0
Madde hükmünde yer alan vergiye tabi olmayan malların tesliminden veya vergiye tabi olmayan hizmet ifalarından neyin kastedildiği anlaşılmamaktadır. Çünkü, KDV mükelleflerinin tüm teslim ve hizmet ifaları verginin kapsamına girmektedir. Bu nedenle mükellef olan bir kişinin vergiye tabi olmayan işleminden söz etmek mümkün değildir.
Bu hüküm, verginin konusuna girmeyen işlemler için kullanılmıştır([1]) ve mükellef olmayan veya mükellef olmakla beraber mükellefiyeti dışında KDVnin konusuna girmeyen işlem yapan kişileri kapsamaktadır. Mükellef olmayan kişilere indirim hakkı tanınmadığına göre, mükellef olan bir kişinin vergiye tabi işlemlerine vergi indirim yasağı getirilmesi de düşünülemez.
Bu nedenle, vergiye tabi olmayan malların teslimi ve hizmet ifası ile ilgili alış vesikalarında yanlışlıkla bile olsa gösterilen KDVnin indirim konusu yapılması mümkün değildir([2]). KDV indirim hakkı mükellefiyet ile sıkı sıkıya bağlı olan bir hak olduğundan, mükellef olmayanların yada mükellef olmakla beraber mükellefiyeti ile ilgisi bulunmayan faaliyetleri olan kişilerin, mal ve hizmet alımları nedeniyle ödedikleri KDVyi indirmeleri sözkonusu olmayacaktır.
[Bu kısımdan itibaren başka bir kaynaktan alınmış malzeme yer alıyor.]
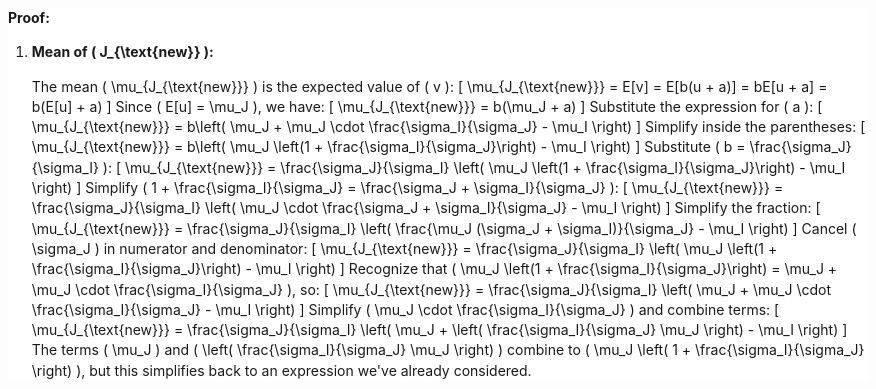 **Proof:**

1. **Mean of \( J_{\text{new}} \):**

   The mean \( \mu_{J_{\text{new}}} \) is the expected value of \( v \):
   \[
   \mu_{J_{\text{new}}} = E[v] = E[b(u + a)] = bE[u + a] = b(E[u] + a)
   \]
   Since \( E[u] = \mu_J \), we have:
   \[
   \mu_{J_{\text{new}}} = b(\mu_J + a)
   \]
   Substitute the expression for \( a \):
   \[
   \mu_{J_{\text{new}}} = b\left( \mu_J + \mu_J \cdot \frac{\sigma_I}{\sigma_J} - \mu_I \right)
   \]
   Simplify inside the parentheses:
   \[
   \mu_{J_{\text{new}}} = b\left( \mu_J \left(1 + \frac{\sigma_I}{\sigma_J}\right) - \mu_I \right)
   \]
   Substitute \( b = \frac{\sigma_J}{\sigma_I} \):
   \[
   \mu_{J_{\text{new}}} = \frac{\sigma_J}{\sigma_I} \left( \mu_J \left(1 + \frac{\sigma_I}{\sigma_J}\right) - \mu_I
   \right)
   \]
   Simplify \( 1 + \frac{\sigma_I}{\sigma_J} = \frac{\sigma_J + \sigma_I}{\sigma_J} \):
   \[
   \mu_{J_{\text{new}}} = \frac{\sigma_J}{\sigma_I} \left( \mu_J \cdot \frac{\sigma_J + \sigma_I}{\sigma_J} - \mu_I
   \right)
   \]
   Simplify the fraction:
   \[
   \mu_{J_{\text{new}}} = \frac{\sigma_J}{\sigma_I} \left( \frac{\mu_J (\sigma_J + \sigma_I)}{\sigma_J} - \mu_I \right)
   \]
   Cancel \( \sigma_J \) in numerator and denominator:
   \[
   \mu_{J_{\text{new}}} = \frac{\sigma_J}{\sigma_I} \left( \mu_J \left(1 + \frac{\sigma_I}{\sigma_J}\right) - \mu_I
   \right)
   \]
   Recognize that \( \mu_J \left(1 + \frac{\sigma_I}{\sigma_J}\right) = \mu_J + \mu_J \cdot
   \frac{\sigma_I}{\sigma_J} \), so:
   \[
   \mu_{J_{\text{new}}} = \frac{\sigma_J}{\sigma_I} \left( \mu_J + \mu_J \cdot \frac{\sigma_I}{\sigma_J} - \mu_I \right)
   \]
   Simplify \( \mu_J \cdot \frac{\sigma_I}{\sigma_J} \) and combine terms:
   \[
   \mu_{J_{\text{new}}} = \frac{\sigma_J}{\sigma_I} \left( \mu_J + \left( \frac{\sigma_I}{\sigma_J} \mu_J \right) -
   \mu_I \right)
   \]
   The terms \( \mu_J \) and \( \left( \frac{\sigma_I}{\sigma_J} \mu_J \right) \) combine to \( \mu_J \left( 1 +
   \frac{\sigma_I}{\sigma_J} \right) \), but this simplifies back to an expression we've already considered.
b) Vergiden İstisna Edilmiş Bulunan Malların Teslimi ve Hizmet İfası İle İlgili Alış Vesikalarında Gösterilen KDV
KDV Kanununun 30/a maddesi ile vergiden istisna edilmiş malların teslimi ve hizmet ifası ile ilgili alış vesikalarında gösterilen KDVnin indirim konusu yapılamayacağı hükme bağlanmış bulunmaktadır. Yani, teslimi ve ifası KDVden istisna edilmiş işlemlere ilişkin olarak alış ve gider belgelerinde gösterilen KDVde de indirim mekanizması işletilmeyecektir.
Bilindiği üzere, KDVde yüklenilen KDVnin indirimi veya iadesi bakımından istisnalar 3e ayrılmaktadır.
Bunlar;
- Tam istisnalar,
- İndirim hakkı tanınan kısmi istisnalar,
- İndirim hakkı tanınmayan kısmi istisnalardır.
Buradaki düzenleme esas itibariyle KDV indirim hakkı verilmeyen kısmi istisna kapsamındaki mal teslimi ve hizmet ifaları ile ilgilidir.
KDV Kanununun 11., 13., 14. ve 15. maddeleri ile 17. maddenin 4. fıkrasının (s) bendi uyarınca vergiden istisna edilmiş olan işlemler tam istisna kapsamına girdiğinden ve bu işlemlerde hem indirim hem de iade sözkonusu olduğundan, bu maddelerde yer alan işlemler, anılan düzenlemenin kapsamı dışındadır.
[1] Hızır TARAKÇI, KDV Kanununun 30. Maddesi Uyarınca İndirilecek KDVnin İndirilemeyecek KDVye Dönüşmesi ve Konuya İlişkin Bir Öneri, Vergi Dünyası, Maliye Hesap Uzmanları Derneği Yayını, Sayı:98, Ekim 1989, s.46.
[2] Levent EMİROĞLU, Katma Değer Vergisinde İndirim Uygulaması, Vergi Sorunları Dergisi, Maliye Gelirler Kontrolörleri Derneği Yayını, Sayı:1985/3, s.52.